E tu mangiavi. Tra i vicoli e la prima cena al tavolo in cui 50 chef stellati divisi in brigata servivano i loro piatti, la testa ha cominciato ad andare per i fatti suoi, lasciando il comando allo stomaco.

Il cibo entrava e ogni volta era un morso di godimento, Cannavacciuolo era costretto a girare con due guardie del corpo per la marea di gente che voleva farcisi un selfie e si chiacchierava tutti con tutti. I miei colleghi stranieri si giravano ogni tre secondi a chiedermi cosa stessero mangiando, aggiungendo un “wow” in loop. Le storie delle persone si incrociavano con la rilassatezza della convivialità e dovunque girassi la testa era pronto un nuovo dolce, una nuova pizza. Un pasticcere napoletano ha servito un babà ripieno di gelato alla pastiera, per dire. Il. Gelato. Alla. Pastiera. Dentro un babà. Mentre bevi. In Costiera Amalfitana. Se conoscete qualcosa di più godurioso in questa vita, ahahhahaha, non vi crederò. La sera è diventata notte, la notte mattina e la mattina, secondo il programma, significava incontrare i produttori: allevatori, contadini, salumai. Credo sia stato il momento più bello di tutto l’evento. Perché capisci la ricchezza dei territori, la bellezza della diversità e il dramma che spesso queste persone vivono ogni giorno.

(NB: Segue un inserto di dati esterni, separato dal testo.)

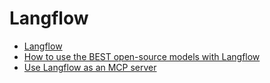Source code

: # Langflow

- [Langflow](https://www.langflow.org/)
- [How to use the BEST open-source models with Langflow](https://www.youtube.com/watch?v=40QMt6sEwYc)
- [Use Langflow as an MCP server](https://docs.langflow.org/mcp-server)
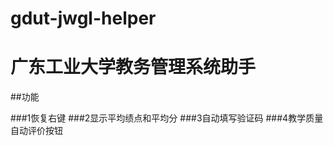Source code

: gdut-jwgl-helper
================
# 广东工业大学教务管理系统助手

##功能

###1恢复右键
###2显示平均绩点和平均分
###3自动填写验证码
###4教学质量自动评价按钮

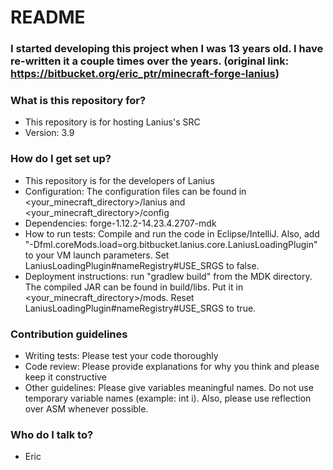 # README #

### I started developing this project when I was 13 years old. I have re-written it a couple times over the years. (original link: https://bitbucket.org/eric_ptr/minecraft-forge-lanius) ###

### What is this repository for? ###

* This repository is for hosting Lanius's SRC
* Version: 3.9

### How do I get set up? ###

* This repository is for the developers of Lanius
* Configuration: The configuration files can be found in <your_minecraft_directory>/lanius and <your_minecraft_directory>/config
* Dependencies: forge-1.12.2-14.23.4.2707-mdk
* How to run tests: Compile and run the code in Eclipse/IntelliJ. Also, add "-Dfml.coreMods.load=org.bitbucket.lanius.core.LaniusLoadingPlugin" to your VM launch parameters. Set LaniusLoadingPlugin#nameRegistry#USE_SRGS to false.
* Deployment instructions: run "gradlew build" from the MDK directory. The compiled JAR can be found in build/libs. Put it in <your_minecraft_directory>/mods. Reset LaniusLoadingPlugin#nameRegistry#USE_SRGS to true.

### Contribution guidelines ###

* Writing tests: Please test your code thoroughly
* Code review: Please provide explanations for why you think <idea> and please keep it constructive
* Other guidelines: Please give variables meaningful names. Do not use temporary variable names (example: int i). Also, please use reflection over ASM whenever possible.

### Who do I talk to? ###

* Eric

C’erano salami e prosciutti di maialino nero, che ha un grasso così morbido e dolce da poter usare per mantecare il risotto. Due tizi ci hanno spiegato come hanno fatto risuscitare i ceci rossi e neri di puglia dall’aldilà dei legumi antichi. Un gruppo di uomini vendevano cozze di lago salato e anguille, parlando del mistero che le circonda e facendoti assaggiare queste cozze gigantesche piene di sapore del mare. E poi c’era gente come Gregorio, meraviglioso pastore abruzzese dalla barba ingiallita per il fumo e il cappello di lana per mantenere la testa fresca. “Ormai il lavoro che ho scelto di fare, portare al pascolo i miei animali, sono costretto a non farlo più. Devo essere sempre in viaggio per vendere i miei prodotti, ma non è la vita che ho scelto. Ho visto tanti, troppi, che sono falliti. Purtroppo, a noi arriva sempre meno, stiamo perdendo la nostra identità per colpa delle multinazionali, mentre potremmo vincere facendo le cose naturalmente: solo in Italia il terreno cambia palmo palmo, è una diversità unica.”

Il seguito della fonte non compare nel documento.